SWOT Analysis of JetBlue Airways

JetBlue Airways corporation is an American low-cost airline. The company was founded by David Neeleman in February 1999. It serves more than 60 destinations in 21 states and eleven countries in the Caribbean and Latin America. The Headquarter of the company is located in Forest Hills. In order to have the better understanding of corporation’s current position, the SWOT analysis is given below.




  1. JetBlue Airways has differentiated itself by providing various facilities to the customers such as in-flight entertainment, Satellite radio and TV on every seat etc.
  2. As of December 31, 2009 JetBlue provides 60 destination in 21 states and 11 countries in the Latin America and Caribbean. 
  3. JetBlue was one of only few U.S. airlines that ended a profit during the prickly decline in airline travel subsequent the 9/11 attacks.
  4. JetBlue has turn into one of the most admired airline stocks in history and now has about two billion dollars in market capitalization.
  5. The robust marketing campaign, developed in association with JWT New York, give emphasis to service, complimentary, and aggressive fares onboard services.
  6. JetBlue was listed the number one U.S. home airline by famous magazine’s "Readers’ Choice Awards" for the sixth year in a row.
  7. It was also ranked top in Customer Satisfaction amongst Low Cost Carriers in North America.

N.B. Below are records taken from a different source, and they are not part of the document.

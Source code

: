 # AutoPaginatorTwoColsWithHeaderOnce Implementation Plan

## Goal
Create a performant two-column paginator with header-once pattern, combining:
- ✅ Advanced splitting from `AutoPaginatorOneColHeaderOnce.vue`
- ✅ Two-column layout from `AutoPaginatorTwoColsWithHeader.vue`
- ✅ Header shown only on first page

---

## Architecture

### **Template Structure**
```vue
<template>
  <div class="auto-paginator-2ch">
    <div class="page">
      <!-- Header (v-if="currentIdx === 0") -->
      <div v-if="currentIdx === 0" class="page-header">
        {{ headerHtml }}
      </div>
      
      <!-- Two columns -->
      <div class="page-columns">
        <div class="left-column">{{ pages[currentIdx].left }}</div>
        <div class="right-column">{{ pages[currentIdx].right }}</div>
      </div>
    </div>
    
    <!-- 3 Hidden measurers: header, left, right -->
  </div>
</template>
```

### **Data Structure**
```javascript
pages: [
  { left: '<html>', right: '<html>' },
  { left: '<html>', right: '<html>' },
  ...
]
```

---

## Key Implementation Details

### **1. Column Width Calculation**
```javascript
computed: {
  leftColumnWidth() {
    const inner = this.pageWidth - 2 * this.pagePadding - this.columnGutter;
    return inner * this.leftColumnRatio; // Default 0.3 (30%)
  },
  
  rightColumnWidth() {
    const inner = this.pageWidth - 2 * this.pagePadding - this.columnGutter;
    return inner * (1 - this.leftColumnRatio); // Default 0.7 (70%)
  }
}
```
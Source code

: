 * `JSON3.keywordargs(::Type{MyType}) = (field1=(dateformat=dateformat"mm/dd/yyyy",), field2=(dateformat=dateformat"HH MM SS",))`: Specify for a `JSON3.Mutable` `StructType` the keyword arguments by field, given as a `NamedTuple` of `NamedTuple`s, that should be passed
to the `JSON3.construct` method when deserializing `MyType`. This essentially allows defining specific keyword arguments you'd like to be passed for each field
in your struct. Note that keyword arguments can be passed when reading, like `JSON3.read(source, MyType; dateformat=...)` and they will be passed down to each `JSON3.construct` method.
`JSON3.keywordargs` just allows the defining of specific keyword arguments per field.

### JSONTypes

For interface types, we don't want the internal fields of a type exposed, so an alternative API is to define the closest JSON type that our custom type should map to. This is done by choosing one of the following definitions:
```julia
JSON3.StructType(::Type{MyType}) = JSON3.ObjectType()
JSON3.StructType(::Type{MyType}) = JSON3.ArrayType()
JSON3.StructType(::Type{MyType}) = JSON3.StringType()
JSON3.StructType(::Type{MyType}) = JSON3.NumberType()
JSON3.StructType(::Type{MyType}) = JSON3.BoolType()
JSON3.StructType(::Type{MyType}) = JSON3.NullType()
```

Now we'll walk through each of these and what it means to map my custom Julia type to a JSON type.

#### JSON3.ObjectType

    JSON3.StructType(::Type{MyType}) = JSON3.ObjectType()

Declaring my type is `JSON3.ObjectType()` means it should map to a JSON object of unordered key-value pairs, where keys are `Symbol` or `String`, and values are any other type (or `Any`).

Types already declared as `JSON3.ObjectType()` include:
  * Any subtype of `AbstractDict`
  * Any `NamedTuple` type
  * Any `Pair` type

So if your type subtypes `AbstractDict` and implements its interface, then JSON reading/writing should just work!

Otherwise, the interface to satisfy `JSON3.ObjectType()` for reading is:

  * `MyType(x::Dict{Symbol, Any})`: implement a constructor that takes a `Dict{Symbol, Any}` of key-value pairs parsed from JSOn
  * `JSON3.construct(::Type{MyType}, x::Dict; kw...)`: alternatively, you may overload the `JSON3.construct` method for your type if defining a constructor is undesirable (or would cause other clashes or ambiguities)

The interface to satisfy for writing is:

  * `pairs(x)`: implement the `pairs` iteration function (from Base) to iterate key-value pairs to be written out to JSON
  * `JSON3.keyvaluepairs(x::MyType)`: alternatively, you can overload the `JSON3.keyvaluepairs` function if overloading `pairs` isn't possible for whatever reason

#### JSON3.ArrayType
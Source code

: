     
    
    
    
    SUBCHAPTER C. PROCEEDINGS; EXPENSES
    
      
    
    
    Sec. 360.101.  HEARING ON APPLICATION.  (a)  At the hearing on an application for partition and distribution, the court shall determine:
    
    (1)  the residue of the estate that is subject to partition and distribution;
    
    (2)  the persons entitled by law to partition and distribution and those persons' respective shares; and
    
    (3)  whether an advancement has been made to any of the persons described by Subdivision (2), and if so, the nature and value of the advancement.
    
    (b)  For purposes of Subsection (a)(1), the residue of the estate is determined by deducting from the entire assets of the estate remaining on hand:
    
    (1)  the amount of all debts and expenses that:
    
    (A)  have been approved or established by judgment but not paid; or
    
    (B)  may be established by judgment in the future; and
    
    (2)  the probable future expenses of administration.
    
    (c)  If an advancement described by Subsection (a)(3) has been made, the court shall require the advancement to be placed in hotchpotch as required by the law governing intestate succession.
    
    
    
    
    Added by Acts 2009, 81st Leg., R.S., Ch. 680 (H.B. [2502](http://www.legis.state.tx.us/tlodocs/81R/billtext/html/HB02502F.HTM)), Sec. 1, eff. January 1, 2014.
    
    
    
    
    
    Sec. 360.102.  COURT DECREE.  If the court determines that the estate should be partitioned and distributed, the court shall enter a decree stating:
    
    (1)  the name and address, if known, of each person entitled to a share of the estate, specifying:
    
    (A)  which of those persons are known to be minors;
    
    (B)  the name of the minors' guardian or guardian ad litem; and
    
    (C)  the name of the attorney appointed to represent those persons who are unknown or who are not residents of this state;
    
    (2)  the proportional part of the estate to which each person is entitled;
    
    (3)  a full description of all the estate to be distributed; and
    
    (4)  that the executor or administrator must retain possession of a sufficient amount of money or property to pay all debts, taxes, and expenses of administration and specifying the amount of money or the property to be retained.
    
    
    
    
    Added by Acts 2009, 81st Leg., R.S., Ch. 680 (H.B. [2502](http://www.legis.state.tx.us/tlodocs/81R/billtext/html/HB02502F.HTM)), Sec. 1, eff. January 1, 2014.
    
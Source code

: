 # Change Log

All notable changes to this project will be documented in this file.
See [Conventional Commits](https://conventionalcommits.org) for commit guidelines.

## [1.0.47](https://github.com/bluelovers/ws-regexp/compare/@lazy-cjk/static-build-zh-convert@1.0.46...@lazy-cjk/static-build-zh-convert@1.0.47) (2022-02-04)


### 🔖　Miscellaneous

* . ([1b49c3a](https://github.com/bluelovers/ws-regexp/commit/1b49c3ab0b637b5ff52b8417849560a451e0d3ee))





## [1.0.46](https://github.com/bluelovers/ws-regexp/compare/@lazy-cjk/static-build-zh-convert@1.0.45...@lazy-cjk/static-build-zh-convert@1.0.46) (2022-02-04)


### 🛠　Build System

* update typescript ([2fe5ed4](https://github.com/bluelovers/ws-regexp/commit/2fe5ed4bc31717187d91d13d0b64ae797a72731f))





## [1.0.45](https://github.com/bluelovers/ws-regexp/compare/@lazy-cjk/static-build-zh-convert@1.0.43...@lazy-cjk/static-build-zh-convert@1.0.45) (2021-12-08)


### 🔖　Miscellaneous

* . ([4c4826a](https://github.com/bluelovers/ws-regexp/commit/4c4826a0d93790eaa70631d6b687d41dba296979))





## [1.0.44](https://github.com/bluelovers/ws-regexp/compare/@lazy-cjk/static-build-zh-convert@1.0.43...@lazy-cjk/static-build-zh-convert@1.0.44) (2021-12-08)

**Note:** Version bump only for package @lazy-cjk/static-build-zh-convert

  1. Operational issues, low fares, high fuel prices, JetBlue’s trademark, contributed in bringing economic performance of JetBlue down.
  2. JetBlue’s higher costs linked to the airline’s several facilities were making the company less competitive.
  3. Although JetBlue continued to add routes and planes to the convoy at a fast pace but it witnessed unsustainable growth rate.
  4. JetBlue estimated a loss for 2006, due to lofty fuel prices, fleet costs, and operating inefficiency.
  5. JetBlue’s website and airport cabin are not easy to get.
  6. The company has less international destinations because it only covers 11 countries. The company does not have presence in Asia and other unsaturated areas.





  1. After the economic crises in 2009, revival has pursued rapidly as the industry consistently revisited to its long-term increase rate of approximately 5 percent per year.
  2. Quickly increasing air service within China and other rising economies along with the increase of low-cost carrier (LCC) business models all over the world drive this market segment.
  3. Introduction of new planes has created the opportunity for additional route.
  4. Increase international tourism and investment is consequently vital to the globalization taking place in numerous other industries.
  5. United States of America is the largest single market in the world.
  6. Traveler traffic is predictable to rise by six percent for this year, with related annual growth rates for 2011 throughout 2014.
  7. Technology has increased the ways of advertisement. Similarly, it has facilitated the ways of  ticking such as internet etc. Therefore, improvement in technology is a good opportunity.
  8. Tourism is increasing all over the world and it has also increased longer duration of flights.
  9. The increased capabilities of the most recent long-range, twin-aisle airplanes generate opportunities for players to take advantage of the continuing liberalization of air convey markets to unlock new nonstop routes.





  1. Demand for air travel fluctuates generally for the services to be provided.
  2. Fuel prices are increasing as economic conditions gets better.
  3. Customers have complaints about refunds. It means that people are not getting their money in time.
  4. The majority of the major airlines have undergone cost reformation.
  5. Strong competitors, in terms of limitation capacity, pricing, consolidation scheduling, and alliance activities.
  6. Increasing impact of the governmental regulations to the industry operations.
  7. Due to the terrorism number of customers is decreasing to fly for South Asia, Iraq, Iran, Africa etc.